== DATASET RECORDS ==
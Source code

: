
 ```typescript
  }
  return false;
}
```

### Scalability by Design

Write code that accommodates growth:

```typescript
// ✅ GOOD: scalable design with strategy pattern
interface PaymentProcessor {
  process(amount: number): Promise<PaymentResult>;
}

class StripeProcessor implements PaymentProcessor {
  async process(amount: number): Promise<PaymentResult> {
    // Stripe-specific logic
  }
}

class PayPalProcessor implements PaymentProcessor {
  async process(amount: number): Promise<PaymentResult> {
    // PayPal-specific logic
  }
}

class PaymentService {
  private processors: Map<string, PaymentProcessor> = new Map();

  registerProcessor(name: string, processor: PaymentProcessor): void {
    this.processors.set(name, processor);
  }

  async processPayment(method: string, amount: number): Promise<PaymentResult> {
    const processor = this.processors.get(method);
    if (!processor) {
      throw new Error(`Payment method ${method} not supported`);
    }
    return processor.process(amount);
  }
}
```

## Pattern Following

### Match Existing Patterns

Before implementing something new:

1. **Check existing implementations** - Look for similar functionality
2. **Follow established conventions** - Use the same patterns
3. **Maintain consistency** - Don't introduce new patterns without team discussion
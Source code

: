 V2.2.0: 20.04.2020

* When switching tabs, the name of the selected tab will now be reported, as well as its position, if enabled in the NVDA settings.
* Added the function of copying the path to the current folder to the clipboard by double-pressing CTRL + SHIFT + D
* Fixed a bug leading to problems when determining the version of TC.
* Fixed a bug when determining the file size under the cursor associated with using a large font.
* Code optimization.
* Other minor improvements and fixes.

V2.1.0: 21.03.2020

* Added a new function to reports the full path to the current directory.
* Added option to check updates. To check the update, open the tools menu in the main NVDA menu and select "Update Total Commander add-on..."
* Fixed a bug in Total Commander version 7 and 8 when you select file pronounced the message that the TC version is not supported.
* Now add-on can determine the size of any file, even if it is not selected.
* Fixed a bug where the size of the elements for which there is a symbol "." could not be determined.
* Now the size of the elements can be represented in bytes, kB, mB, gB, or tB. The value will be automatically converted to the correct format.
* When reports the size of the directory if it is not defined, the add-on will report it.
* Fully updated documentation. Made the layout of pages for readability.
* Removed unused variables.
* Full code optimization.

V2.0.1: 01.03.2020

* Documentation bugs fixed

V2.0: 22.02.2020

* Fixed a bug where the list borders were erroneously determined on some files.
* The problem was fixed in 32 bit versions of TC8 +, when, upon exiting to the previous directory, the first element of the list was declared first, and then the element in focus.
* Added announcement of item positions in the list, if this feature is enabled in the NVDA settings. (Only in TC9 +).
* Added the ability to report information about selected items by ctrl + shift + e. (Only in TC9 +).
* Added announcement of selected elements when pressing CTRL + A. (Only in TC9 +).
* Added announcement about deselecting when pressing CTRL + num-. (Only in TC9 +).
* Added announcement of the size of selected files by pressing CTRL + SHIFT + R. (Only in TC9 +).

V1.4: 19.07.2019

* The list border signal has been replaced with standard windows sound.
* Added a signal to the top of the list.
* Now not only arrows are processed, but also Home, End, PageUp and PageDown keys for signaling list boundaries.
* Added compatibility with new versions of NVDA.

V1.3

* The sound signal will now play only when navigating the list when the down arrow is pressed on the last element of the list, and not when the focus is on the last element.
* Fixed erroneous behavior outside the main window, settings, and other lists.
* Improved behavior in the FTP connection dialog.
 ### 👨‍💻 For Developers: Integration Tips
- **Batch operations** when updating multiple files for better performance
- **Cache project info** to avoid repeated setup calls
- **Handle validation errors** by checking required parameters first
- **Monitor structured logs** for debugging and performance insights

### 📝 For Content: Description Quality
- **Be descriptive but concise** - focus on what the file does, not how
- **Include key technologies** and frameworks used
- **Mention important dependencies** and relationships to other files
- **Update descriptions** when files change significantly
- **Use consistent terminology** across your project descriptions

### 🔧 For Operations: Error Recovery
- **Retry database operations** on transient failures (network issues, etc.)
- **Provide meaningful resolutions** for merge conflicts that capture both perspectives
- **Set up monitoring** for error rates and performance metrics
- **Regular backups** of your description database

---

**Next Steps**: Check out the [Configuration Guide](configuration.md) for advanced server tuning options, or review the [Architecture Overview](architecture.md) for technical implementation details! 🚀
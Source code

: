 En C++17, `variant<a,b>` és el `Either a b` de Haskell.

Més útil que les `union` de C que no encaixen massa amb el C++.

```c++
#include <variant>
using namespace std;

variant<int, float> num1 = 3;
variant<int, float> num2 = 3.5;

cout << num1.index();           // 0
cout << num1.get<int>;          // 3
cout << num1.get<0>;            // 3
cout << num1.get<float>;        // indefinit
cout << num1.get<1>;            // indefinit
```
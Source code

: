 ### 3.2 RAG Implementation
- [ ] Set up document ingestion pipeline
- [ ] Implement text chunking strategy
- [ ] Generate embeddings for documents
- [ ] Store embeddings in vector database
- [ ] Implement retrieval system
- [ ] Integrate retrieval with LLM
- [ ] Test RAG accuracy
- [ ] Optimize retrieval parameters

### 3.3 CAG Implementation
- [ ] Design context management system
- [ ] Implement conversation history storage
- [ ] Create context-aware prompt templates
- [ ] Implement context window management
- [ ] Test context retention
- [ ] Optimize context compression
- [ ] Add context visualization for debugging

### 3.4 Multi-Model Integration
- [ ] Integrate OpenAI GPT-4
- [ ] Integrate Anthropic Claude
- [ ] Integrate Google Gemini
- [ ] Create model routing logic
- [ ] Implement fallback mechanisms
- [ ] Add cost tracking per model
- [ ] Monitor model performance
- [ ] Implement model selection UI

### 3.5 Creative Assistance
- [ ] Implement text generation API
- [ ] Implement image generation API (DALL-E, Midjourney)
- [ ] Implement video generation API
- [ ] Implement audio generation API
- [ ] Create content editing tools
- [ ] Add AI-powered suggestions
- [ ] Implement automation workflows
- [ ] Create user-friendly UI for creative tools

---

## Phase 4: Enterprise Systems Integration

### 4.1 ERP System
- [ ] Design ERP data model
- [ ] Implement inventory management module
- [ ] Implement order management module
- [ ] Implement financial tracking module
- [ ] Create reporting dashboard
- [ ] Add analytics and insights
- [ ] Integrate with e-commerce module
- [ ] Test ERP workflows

== EXERCISE DIRECTIONS ==
Copy each line of the listing above that contains the word "variant".

== WRITTEN ANSWER ==
: En C++17, `variant<a,b>` és el `Either a b` de Haskell.
#include <variant>
variant<int, float> num1 = 3;
variant<int, float> num2 = 3.5;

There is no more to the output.